*Exercise objective*:
The lines below, from the first through the one containing "JBoss World kicked", are to be given again exactly, with pictures left out and nothing added.
*** Stored data
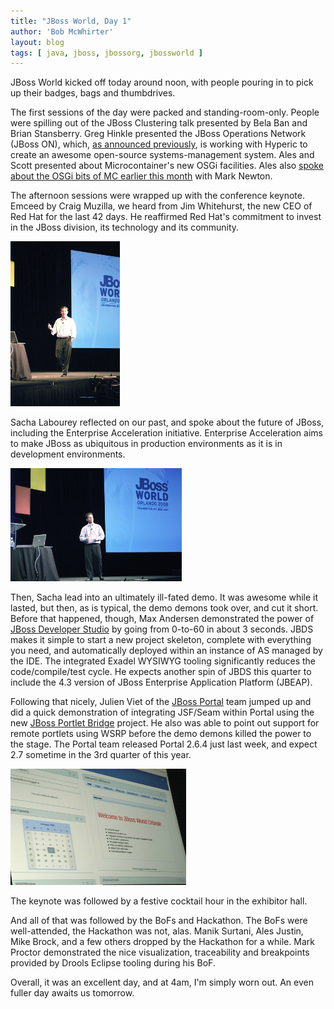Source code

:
 ```yaml
---
title: "JBoss World, Day 1"
author: 'Bob McWhirter'
layout: blog
tags: [ java, jboss, jbossorg, jbossworld ]
---
```

JBoss World kicked off today around noon, with people pouring in to pick up their badges, bags and thumbdrives.

The first sessions of the day were packed and standing-room-only.  People were spilling out of the JBoss Clustering talk presented by Bela Ban and Brian Stansberry.  Greg Hinkle presented the JBoss Operations Network (JBoss ON), which, <a href="http://www.hyperic.com/news/releases/11_14_2007redhat.html" title="Hyperic+Red Hat">as announced previously</a>, is working with Hyperic to create an awesome open-source systems-management system.  Ales and Scott presented about Microcontainer's new OSGi facilities.  Ales also <a href="http://labs.jboss.com/community/interviews/ales_osgi.html" title="Ales interview">spoke about the OSGi  bits of MC earlier this month</a> with Mark Newton.

The afternoon sessions were wrapped up with the conference keynote.  Emceed by Craig Muzilla, we heard from Jim Whitehurst, the new CEO of Red Hat for the last 42 days.  He reaffirmed Red Hat's commitment to invest in the JBoss division, its technology and its community.

<a href="http://www.flickr.com/photos/jbossorg/2263962287/" title="Jim Whitehurst">
  <img src="/blog/assets/2263962287_08ddfecb5e.jpg" alt="Jim Whitehurst" height="264" width="175"/>
</a>

Sacha Labourey reflected on our past, and spoke about the future of JBoss, including the Enterprise Acceleration initiative. Enterprise Acceleration aims to make JBoss as ubiquitous in production environments as it is in development environments.

<a href="http://www.flickr.com/photos/jbossorg/2264751960/" title="Sacha">
  <img src="/blog/assets/2264751960_c9a882a18a.jpg" height="181" width="274"/>
</a>

Then, Sacha lead into an ultimately ill-fated demo.  It was awesome while it lasted, but then, as is typical, the demo demons took over, and cut it short.  Before that happened, though, Max Andersen demonstrated the power of <a href="http://www.jboss.com/products/devstudio" title="JBDS">JBoss Developer Studio</a> by going from 0-to-60 in about 3 seconds.  JBDS makes it simple to start a new project skeleton, complete with everything you need, and automatically deployed within an instance of AS managed by the IDE. The integrated Exadel WYSIWYG tooling significantly reduces the code/compile/test cycle.   He expects another spin of JBDS this quarter to include the 4.3 version of JBoss Enterprise Application Platform (JBEAP).

Following that nicely, Julien Viet of the <a href="http://labs.jboss.com/jbossportal/" title="JBoss Portal">JBoss Portal</a> team jumped up and did a quick demonstration of integrating JSF/Seam within Portal using the new <a href="http://labs.jboss.com/portletbridge/" title="JBoss Portlet Bridge">JBoss Portlet Bridge</a> project.  He also was able to point out support for remote portlets using WSRP before the demo demons killed the power to the stage.   The Portal team released Portal 2.6.4 just last week, and expect 2.7 sometime in the 3rd quarter of this year.

<a href="http://www.flickr.com/photos/jbossorg/2263961843/" title="Portal Demo">
  <img src="/blog/assets/2263961843_e3e159f0b4.jpg" height="186" width="281"/>
</a>

The keynote was followed by a festive cocktail hour in the exhibitor hall.

And all of that was followed by the BoFs and Hackathon.  The BoFs were well-attended, the Hackathon was not, alas.  Manik Surtani, Ales Justin, Mike Brock, and a few others dropped by the Hackathon for a while.  Mark Proctor demonstrated the nice visualization, traceability and breakpoints provided by Drools Eclipse tooling during his BoF.

Overall, it was an excellent day, and at 4am, I'm simply worn out.  An even fuller day awaits us tomorrow.
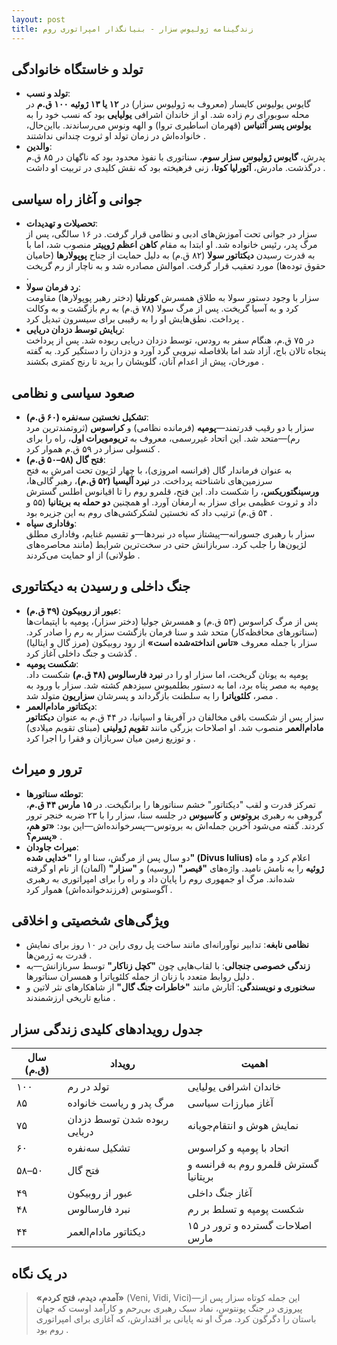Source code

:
 ```yaml
---
layout: post
title: زندگینامه ژولیوس سزار - بنیانگذار امپراتوری روم
---
```


## تولد و خاستگاه خانوادگی
- **تولد و نسب**:  
  گایوس یولیوس کایسار (معروف به ژولیوس سزار) در **۱۲ یا ۱۳ ژوئیه ۱۰۰ ق.م** در محله سوبورای رم زاده شد. او از خاندان اشرافی **یولیایی** بود که نسب خود را به **یولوس پسر آئنیاس** (قهرمان اساطیری تروا) و الهه ونوس می‌رساندند. با‌این‌حال، خانواده‌اش در زمان تولد او ثروت چندانی نداشتند .  
- **والدین**:  
  پدرش، **گایوس ژولیوس سزار سوم**، سناتوری با نفوذ محدود بود که ناگهان در ۸۵ ق.م درگذشت. مادرش، **آئورلیا کوتا**، زنی فرهیخته بود که نقش کلیدی در تربیت او داشت .  

## جوانی و آغاز راه سیاسی
- **تحصیلات و تهدیدات**:  
  سزار در جوانی تحت آموزش‌های ادبی و نظامی قرار گرفت. در ۱۶ سالگی، پس از مرگ پدر، رئیس خانواده شد. او ابتدا به مقام **کاهن اعظم ژوپیتر** منصوب شد، اما با به قدرت رسیدن **دیکتاتور سولا** (۸۲ ق.م) به دلیل حمایت از جناح **پوپولارها** (حامیان حقوق توده‌ها) مورد تعقیب قرار گرفت. اموالش مصادره شد و به ناچار از رم گریخت .  
- **رد فرمان سولا**:  
  سزار با وجود دستور سولا به طلاق همسرش **کورنلیا** (دختر رهبر پوپولارها) مقاومت کرد و به آسیا گریخت. پس از مرگ سولا (۷۸ ق.م) به رم بازگشت و به وکالت پرداخت. نطق‌هایش او را به رقیبی برای سیسرون تبدیل کرد .  
- **ربایش توسط دزدان دریایی**:  
  در ۷۵ ق.م، هنگام سفر به رودس، توسط دزدان دریایی ربوده شد. پس از پرداخت پنجاه تالان باج، آزاد شد اما بلافاصله نیرویی گرد آورد و دزدان را دستگیر کرد. به گفته مورخان، پیش از اعدام آنان، گلویشان را برید تا رنج کمتری بکشند .  

## صعود سیاسی و نظامی
- **تشکیل نخستین سه‌نفره (۶۰ ق.م)**:  
  سزار با دو رقیب قدرتمند—**پومپه** (فرمانده نظامی) و **کراسوس** (ثروتمندترین مرد رم)—متحد شد. این اتحاد غیررسمی، معروف به **تریومویرات اول**، راه را برای کنسولی سزار در ۵۹ ق.م هموار کرد .  
- **فتح گال (۵۸–۵۰ ق.م)**:  
  به عنوان فرماندار گال (فرانسه امروزی)، با چهار لژیون تحت امرش به فتح سرزمین‌های ناشناخته پرداخت. در **نبرد آلیسیا (۵۲ ق.م)**، رهبر گالی‌ها، **ورسینگتوریکس**، را شکست داد. این فتح، قلمرو روم را تا اقیانوس اطلس گسترش داد و ثروت عظیمی برای سزار به ارمغان آورد. او همچنین **دو حمله به بریتانیا** (۵۵ و ۵۴ ق.م) ترتیب داد که نخستین لشکرکشی‌های روم به این جزیره بود .  
- **وفاداری سپاه**:  
  سزار با رهبری جسورانه—پیشتاز سپاه در نبردها—و تقسیم غنایم، وفاداری مطلق لژیون‌ها را جلب کرد. سربازانش حتی در سخت‌ترین شرایط (مانند محاصره‌های طولانی) از او حمایت می‌کردند .  

## جنگ داخلی و رسیدن به دیکتاتوری
- **عبور از روبیکون (۴۹ ق.م)**:  
  پس از مرگ کراسوس (۵۳ ق.م) و همسرش جولیا (دختر سزار)، پومپه با اپتیمات‌ها (سناتورهای محافظه‌کار) متحد شد و سنا فرمان بازگشت سزار به رم را صادر کرد. سزار با جمله معروف **«تاس انداخته‌شده است»** از رود روبیکون (مرز گال و ایتالیا) گذشت و جنگ داخلی آغاز کرد .  
- **شکست پومپه**:  
  پومپه به یونان گریخت، اما سزار او را در **نبرد فارسالوس (۴۸ ق.م)** شکست داد. پومپه به مصر پناه برد، اما به دستور بطلمیوس سیزدهم کشته شد. سزار با ورود به مصر، **کلئوپاترا** را به سلطنت بازگرداند و پسرشان **سزاریون** متولد شد .  
- **دیکتاتور مادام‌العمر**:  
  سزار پس از شکست باقی مخالفان در آفریقا و اسپانیا، در ۴۴ ق.م به عنوان **دیکتاتور مادام‌العمر** منصوب شد. او اصلاحات بزرگی مانند **تقویم ژولینی** (مبنای تقویم میلادی) و توزیع زمین میان سربازان و فقرا را اجرا کرد .  

## ترور و میراث
- **توطئه سناتورها**:  
  تمرکز قدرت و لقب "دیکتاتور" خشم سناتورها را برانگیخت. در **۱۵ مارس ۴۴ ق.م**، گروهی به رهبری **بروتوس** و **کاسیوس** در جلسه سنا، سزار را با ۲۳ ضربه خنجر ترور کردند. گفته می‌شود آخرین جمله‌اش به بروتوس—پسرخوانده‌اش—این بود: **«تو هم، پسرم؟»** .  
- **میراث جاودان**:  
  دو سال پس از مرگش، سنا او را **"خدایی شده" (Divus Iulius)** اعلام کرد و ماه **ژوئیه** را به نامش نامید. واژه‌های **"قیصر"** (روسیه) و **"سزار"** (آلمان) از نام او گرفته شده‌اند. مرگ او جمهوری روم را پایان داد و راه را برای امپراتوری به رهبری آگوستوس (فرزندخوانده‌اش) هموار کرد .  

## ویژگی‌های شخصیتی و اخلاقی
- **نظامی نابغه**: تدابیر نوآورانه‌ای مانند ساخت پل روی راین در ۱۰ روز برای نمایش قدرت به ژرمن‌ها .  
- **زندگی خصوصی جنجالی**: با لقاب‌هایی چون **"کچل زناکار"** توسط سربازانش—به دلیل روابط متعدد با زنان از جمله کلئوپاترا و همسران سناتورها .  
- **سخنوری و نویسندگی**: آثارش مانند **"خاطرات جنگ گال"** از شاهکارهای نثر لاتین و منابع تاریخی ارزشمندند .  

## جدول رویدادهای کلیدی زندگی سزار

| **سال (ق.م)** | **رویداد**                  | **اهمیت**                               |
|---------------|-----------------------------|------------------------------------------|
| ۱۰۰           | تولد در رم                  | خاندان اشرافی یولیایی                  |
| ۸۵            | مرگ پدر و ریاست خانواده    | آغاز مبارزات سیاسی                      |
| ۷۵            | ربوده شدن توسط دزدان دریایی| نمایش هوش و انتقام‌جویانه              |
| ۶۰            | تشکیل سه‌نفره              | اتحاد با پومپه و کراسوس                 |
| ۵۸–۵۰         | فتح گال                    | گسترش قلمرو روم به فرانسه و بریتانیا   |
| ۴۹            | عبور از روبیکون            | آغاز جنگ داخلی                          |
| ۴۸            | نبرد فارسالوس              | شکست پومپه و تسلط بر رم                 |
| ۴۴            | دیکتاتور مادام‌العمر       | اصلاحات گسترده و ترور در ۱۵ مارس        |

## در یک نگاه
> **«آمدم، دیدم، فتح کردم»** (Veni, Vidi, Vici)—این جمله کوتاه سزار پس از پیروزی در جنگ پونتوس، نماد سبک رهبری بی‌رحم و کارآمد اوست که جهان باستان را دگرگون کرد. مرگ او نه پایانی بر اقتدارش، که آغازی برای امپراتوری روم بود .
******
*Exercise answer*:
Source code

:
 ```yaml
---
title: "JBoss World, Day 1"
author: 'Bob McWhirter'
layout: blog
tags: [ java, jboss, jbossorg, jbossworld ]
---
```

JBoss World kicked off today around noon, with people pouring in to pick up their badges, bags and thumbdrives.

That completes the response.